DATA TO PROCESS:
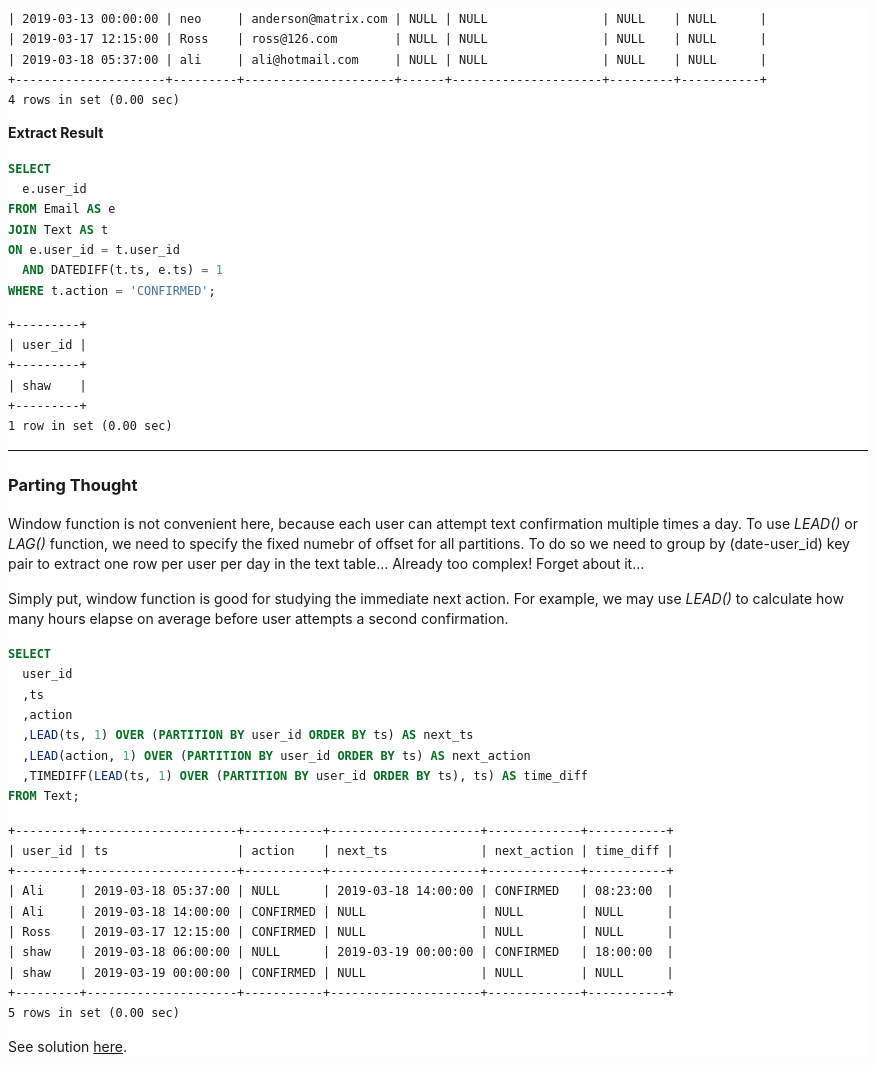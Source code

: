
```
| 2019-03-13 00:00:00 | neo     | anderson@matrix.com | NULL | NULL                | NULL    | NULL      |
| 2019-03-17 12:15:00 | Ross    | ross@126.com        | NULL | NULL                | NULL    | NULL      |
| 2019-03-18 05:37:00 | ali     | ali@hotmail.com     | NULL | NULL                | NULL    | NULL      |
+---------------------+---------+---------------------+------+---------------------+---------+-----------+
4 rows in set (0.00 sec)
```

__Extract Result__
```sql
SELECT
  e.user_id
FROM Email AS e
JOIN Text AS t
ON e.user_id = t.user_id
  AND DATEDIFF(t.ts, e.ts) = 1
WHERE t.action = 'CONFIRMED';
```
```
+---------+
| user_id |
+---------+
| shaw    |
+---------+
1 row in set (0.00 sec)
```

___
### Parting Thought
Window function is not convenient here, because each user can attempt text confirmation multiple times a day. To use *LEAD()* or *LAG()* function, we need to specify the fixed numebr of offset for all partitions. To do so we need to group by (date-user_id) key pair to extract one row per user per day in the text table... Already too complex! Forget about it...

Simply put, window function is good for studying the immediate next action. For example, we may use *LEAD()* to calculate how many hours elapse on average before user attempts a second confirmation.

```sql
SELECT
  user_id
  ,ts
  ,action
  ,LEAD(ts, 1) OVER (PARTITION BY user_id ORDER BY ts) AS next_ts
  ,LEAD(action, 1) OVER (PARTITION BY user_id ORDER BY ts) AS next_action
  ,TIMEDIFF(LEAD(ts, 1) OVER (PARTITION BY user_id ORDER BY ts), ts) AS time_diff
FROM Text;
```
```
+---------+---------------------+-----------+---------------------+-------------+-----------+
| user_id | ts                  | action    | next_ts             | next_action | time_diff |
+---------+---------------------+-----------+---------------------+-------------+-----------+
| Ali     | 2019-03-18 05:37:00 | NULL      | 2019-03-18 14:00:00 | CONFIRMED   | 08:23:00  |
| Ali     | 2019-03-18 14:00:00 | CONFIRMED | NULL                | NULL        | NULL      |
| Ross    | 2019-03-17 12:15:00 | CONFIRMED | NULL                | NULL        | NULL      |
| shaw    | 2019-03-18 06:00:00 | NULL      | 2019-03-19 00:00:00 | CONFIRMED   | 18:00:00  |
| shaw    | 2019-03-19 00:00:00 | CONFIRMED | NULL                | NULL        | NULL      |
+---------+---------------------+-----------+---------------------+-------------+-----------+
5 rows in set (0.00 sec)
```

See solution [here](solution.sql).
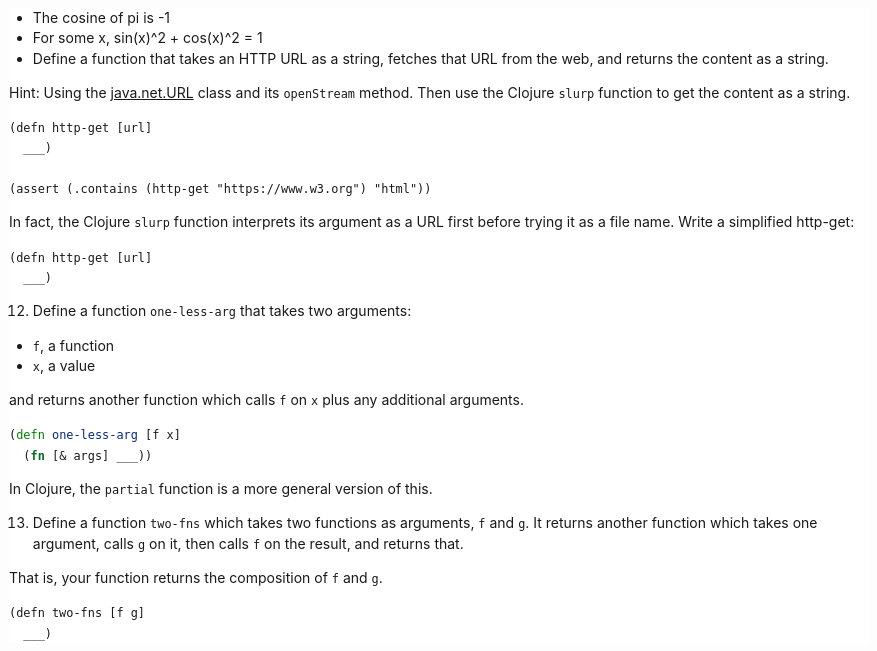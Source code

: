 - The cosine of pi is -1
- For some x, sin(x)^2 + cos(x)^2 = 1
- Define a function that takes an HTTP URL as a string, fetches that URL from the web, and returns the content as a string.

Hint: Using the [java.net.URL](http://docs.oracle.com/javase/8/docs/api/java/net/URL.html) class and its `openStream` method. Then use the Clojure `slurp` function to get the content as a string.

```
(defn http-get [url]
  ___)

(assert (.contains (http-get "https://www.w3.org") "html"))
```

In fact, the Clojure `slurp` function interprets its argument as a URL first before trying it as a file name. Write a simplified http-get:

```
(defn http-get [url]
  ___)
```

12. Define a function `one-less-arg` that takes two arguments:

- `f`, a function
- `x`, a value

and returns another function which calls `f` on `x` plus any additional arguments.

```clj
(defn one-less-arg [f x]
  (fn [& args] ___))
```

In Clojure, the `partial` function is a more general version of this.

13. Define a function `two-fns` which takes two functions as arguments, `f` and `g`. It returns another function which takes one argument, calls `g` on it, then calls `f` on the result, and returns that.

That is, your function returns the composition of `f` and `g`.

```
(defn two-fns [f g]
  ___)
```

YOUR ASSIGNMENT: The material above is to be repeated word for word, with no images kept.

TASK OUTPUT:
Source code

:
```
| 2019-03-13 00:00:00 | neo     | anderson@matrix.com | NULL | NULL                | NULL    | NULL      |
| 2019-03-17 12:15:00 | Ross    | ross@126.com        | NULL | NULL                | NULL    | NULL      |
| 2019-03-18 05:37:00 | ali     | ali@hotmail.com     | NULL | NULL                | NULL    | NULL      |
+---------------------+---------+---------------------+------+---------------------+---------+-----------+
4 rows in set (0.00 sec)
```

__Extract Result__
```sql
SELECT
  e.user_id
FROM Email AS e
JOIN Text AS t
ON e.user_id = t.user_id
  AND DATEDIFF(t.ts, e.ts) = 1
WHERE t.action = 'CONFIRMED';
```
```
+---------+
| user_id |
+---------+
| shaw    |
+---------+
1 row in set (0.00 sec)
```

___
### Parting Thought
Window function is not convenient here, because each user can attempt text confirmation multiple times a day. To use *LEAD()* or *LAG()* function, we need to specify the fixed numebr of offset for all partitions. To do so we need to group by (date-user_id) key pair to extract one row per user per day in the text table... Already too complex! Forget about it...

Simply put, window function is good for studying the immediate next action. For example, we may use *LEAD()* to calculate how many hours elapse on average before user attempts a second confirmation.

```sql
SELECT
  user_id
  ,ts
  ,action
  ,LEAD(ts, 1) OVER (PARTITION BY user_id ORDER BY ts) AS next_ts
  ,LEAD(action, 1) OVER (PARTITION BY user_id ORDER BY ts) AS next_action
  ,TIMEDIFF(LEAD(ts, 1) OVER (PARTITION BY user_id ORDER BY ts), ts) AS time_diff
FROM Text;
```
```
+---------+---------------------+-----------+---------------------+-------------+-----------+
| user_id | ts                  | action    | next_ts             | next_action | time_diff |
+---------+---------------------+-----------+---------------------+-------------+-----------+
| Ali     | 2019-03-18 05:37:00 | NULL      | 2019-03-18 14:00:00 | CONFIRMED   | 08:23:00  |
| Ali     | 2019-03-18 14:00:00 | CONFIRMED | NULL                | NULL        | NULL      |
| Ross    | 2019-03-17 12:15:00 | CONFIRMED | NULL                | NULL        | NULL      |
| shaw    | 2019-03-18 06:00:00 | NULL      | 2019-03-19 00:00:00 | CONFIRMED   | 18:00:00  |
| shaw    | 2019-03-19 00:00:00 | CONFIRMED | NULL                | NULL        | NULL      |
+---------+---------------------+-----------+---------------------+-------------+-----------+
5 rows in set (0.00 sec)
```

See solution [here](solution.sql).
Source code

: - The cosine of pi is -1
- For some x, sin(x)^2 + cos(x)^2 = 1
- Define a function that takes an HTTP URL as a string, fetches that URL from the web, and returns the content as a string.

Hint: Using the [java.net.URL](http://docs.oracle.com/javase/8/docs/api/java/net/URL.html) class and its `openStream` method. Then use the Clojure `slurp` function to get the content as a string.

```
(defn http-get [url]
  ___)

(assert (.contains (http-get "https://www.w3.org") "html"))
```

In fact, the Clojure `slurp` function interprets its argument as a URL first before trying it as a file name. Write a simplified http-get:

```
(defn http-get [url]
  ___)
```

12. Define a function `one-less-arg` that takes two arguments:

- `f`, a function
- `x`, a value

and returns another function which calls `f` on `x` plus any additional arguments.

```clj
(defn one-less-arg [f x]
  (fn [& args] ___))
```

In Clojure, the `partial` function is a more general version of this.

13. Define a function `two-fns` which takes two functions as arguments, `f` and `g`. It returns another function which takes one argument, calls `g` on it, then calls `f` on the result, and returns that.

That is, your function returns the composition of `f` and `g`.

```
(defn two-fns [f g]
  ___)
```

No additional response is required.